Clean Energy Action: Energy Conservation (Amendment) Bill, 2022 walks the talk on India’s climate goals

Energy Conservation (Amendment) Bill, 2022 walks the talk on India’s climate goals

In yet another move towards a sustainable energy transition, the Lok Sa­bha, on August 8, 2022, passed the En­ergy Conservation (Amendment) Bill, 2022, which seeks to promote re­ne­wable energy uptake and the adoption of energy efficiency measures ac­ross in­dustrial, commercial and large residential consumers categories.
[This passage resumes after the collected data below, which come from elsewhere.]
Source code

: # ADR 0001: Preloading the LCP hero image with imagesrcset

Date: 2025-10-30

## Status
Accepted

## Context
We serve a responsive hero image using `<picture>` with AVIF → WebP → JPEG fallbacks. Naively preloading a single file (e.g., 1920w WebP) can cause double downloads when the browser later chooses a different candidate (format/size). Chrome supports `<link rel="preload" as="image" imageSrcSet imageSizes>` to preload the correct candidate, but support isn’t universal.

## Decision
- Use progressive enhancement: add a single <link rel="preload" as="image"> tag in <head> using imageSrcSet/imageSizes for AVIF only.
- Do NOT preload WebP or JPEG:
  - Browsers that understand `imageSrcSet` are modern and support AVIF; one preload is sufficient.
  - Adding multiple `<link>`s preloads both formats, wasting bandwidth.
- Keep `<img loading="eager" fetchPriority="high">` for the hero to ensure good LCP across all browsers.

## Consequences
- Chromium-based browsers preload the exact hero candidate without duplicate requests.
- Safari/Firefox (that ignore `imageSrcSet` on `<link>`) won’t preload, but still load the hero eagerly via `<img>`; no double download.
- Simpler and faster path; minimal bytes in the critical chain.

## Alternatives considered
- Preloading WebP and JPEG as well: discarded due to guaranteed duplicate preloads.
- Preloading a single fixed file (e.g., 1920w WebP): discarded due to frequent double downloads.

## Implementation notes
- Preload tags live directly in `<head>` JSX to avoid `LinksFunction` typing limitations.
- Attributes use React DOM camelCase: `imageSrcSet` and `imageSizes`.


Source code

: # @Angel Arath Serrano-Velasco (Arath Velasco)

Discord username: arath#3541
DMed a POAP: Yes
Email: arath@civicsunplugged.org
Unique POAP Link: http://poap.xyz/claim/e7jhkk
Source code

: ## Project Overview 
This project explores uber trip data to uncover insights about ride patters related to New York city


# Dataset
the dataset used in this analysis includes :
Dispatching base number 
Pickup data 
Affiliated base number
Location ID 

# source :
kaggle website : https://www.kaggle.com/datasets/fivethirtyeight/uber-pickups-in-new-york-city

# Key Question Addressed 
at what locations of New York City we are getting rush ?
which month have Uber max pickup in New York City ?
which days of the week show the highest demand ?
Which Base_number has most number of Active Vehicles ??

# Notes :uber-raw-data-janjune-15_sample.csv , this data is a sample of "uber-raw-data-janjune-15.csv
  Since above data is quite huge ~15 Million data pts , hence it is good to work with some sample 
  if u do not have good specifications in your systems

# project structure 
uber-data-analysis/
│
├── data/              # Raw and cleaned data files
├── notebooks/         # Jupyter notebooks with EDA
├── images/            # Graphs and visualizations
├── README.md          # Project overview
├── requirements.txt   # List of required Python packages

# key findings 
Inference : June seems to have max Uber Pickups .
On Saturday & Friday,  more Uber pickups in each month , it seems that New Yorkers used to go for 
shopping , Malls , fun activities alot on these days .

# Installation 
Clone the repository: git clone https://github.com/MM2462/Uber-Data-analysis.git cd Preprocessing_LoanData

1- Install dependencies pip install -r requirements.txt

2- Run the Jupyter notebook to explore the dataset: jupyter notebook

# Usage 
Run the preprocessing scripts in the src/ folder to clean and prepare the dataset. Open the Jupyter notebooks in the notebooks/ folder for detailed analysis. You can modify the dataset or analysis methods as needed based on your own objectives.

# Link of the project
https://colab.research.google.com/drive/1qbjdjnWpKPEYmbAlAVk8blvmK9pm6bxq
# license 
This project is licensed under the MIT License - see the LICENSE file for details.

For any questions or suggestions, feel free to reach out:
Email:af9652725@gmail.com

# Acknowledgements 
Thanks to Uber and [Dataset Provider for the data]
The new bill has put in place several im­portant provisions by amending the 20-year-old Energy Conservation Act, 2001. These include mandating the consumption of non-fossil fuel sources, including green hydrogen, green ammonia, biomass and ethanol for energy and feedstock by designated consumers; proposing the introduction of carbon credit ma­rkets; bringing large residential buildings within the energy conservation regi­me; and prescribing strict penalties.

These measures are expected to give a huge fillip to India’s decarbonisation ef­f­or­ts and deliver on its ambitious targets, outlined at the 26th Conference of Par­ties of the UN Framework Conven­tion on Climate Change, of meeting 50 per cent of its energy requirements th­ro­u­gh renewables cutting carbon emissions by 1 billion tonnes and lowering the emissions intensity of the GDP by 45 per cent by 2030.
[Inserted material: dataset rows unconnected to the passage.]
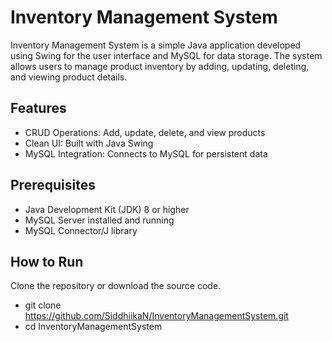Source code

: # Inventory Management System

Inventory Management System is a simple Java application developed using Swing for the user interface and MySQL for data storage. The system allows users to manage product inventory by adding, updating, deleting, and viewing product details.

## Features
- CRUD Operations: Add, update, delete, and view products
- Clean UI: Built with Java Swing
- MySQL Integration: Connects to MySQL for persistent data

## Prerequisites
- Java Development Kit (JDK) 8 or higher  
- MySQL Server installed and running  
- MySQL Connector/J library

## How to Run
Clone the repository or download the source code.  
- git clone https://github.com/SiddhiikaN/InventoryManagementSystem.git
- cd InventoryManagementSystem

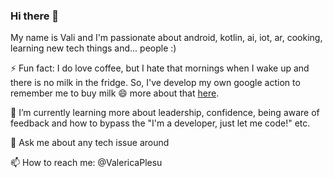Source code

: ### Hi there 👋

<!--
**valericaplesu/valericaplesu** is a ✨ _special_ ✨ repository because its `README.md` (this file) appears on your GitHub profile. -->

My name is Vali and I'm passionate about android, kotlin, ai, iot, ar, cooking, learning new tech things and... people :) 

⚡ Fun fact: I do love coffee, but I hate that mornings when I wake up and there is no milk in the fridge. So, I've develop my own google action to remember me to buy milk 😄 more about that [here](https://dev.to/valericaplesu/developing-for-the-future-32pc).

🌱 I’m currently learning more about leadership, confidence, being aware of feedback and how to bypass the "I'm a developer, just let me code!" etc.

💬 Ask me about any tech issue around

📫 How to reach me: @ValericaPlesu
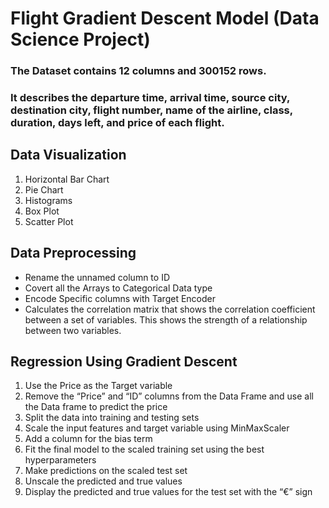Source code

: # Flight Gradient Descent Model (Data Science Project)
### The Dataset contains 12 columns and 300152 rows.
### It describes the departure time, arrival time, source city, destination city, flight number, name of the airline, class, duration, days left, and price of each flight.

## Data Visualization
1. Horizontal Bar Chart
2. Pie Chart
3. Histograms
4. Box Plot
5. Scatter Plot

## Data Preprocessing
- Rename the unnamed column to ID
- Covert all the Arrays to Categorical Data type
- Encode Specific columns with Target Encoder
- Calculates the correlation matrix that shows the correlation coefficient between a set of variables. This shows the strength of a relationship between two variables.

## Regression Using Gradient Descent
1. Use the Price as the Target variable
2. Remove the “Price” and “ID” columns from the Data Frame and use all the Data frame to predict the price
3. Split the data into training and testing sets
4. Scale the input features and target variable using MinMaxScaler
5. Add a column for the bias term
6. Fit the final model to the scaled training set using the best hyperparameters
7. Make predictions on the scaled test set
8. Unscale the predicted and true values
9. Display the predicted and true values for the test set with the “€” sign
To recall, the Energy Conservation Act, 2001 was enacted to provide an overarching framework for efficient use of en­ergy and its conservation as well as rela­ted matters, especially the establishme­nt and incorporation of the Bureau of En­­­er­­gy Efficiency (BEE). The act was later amended in 2010 to address various new factors that emerged with the development of the energy market over a period of time and to provide for more efficient and effective use of energy and its conservation.

Power Line presents an overview of the key provisions of the Energy Conser­va­tion (Amendment) Bill, 2022 and its ex­pected outcome …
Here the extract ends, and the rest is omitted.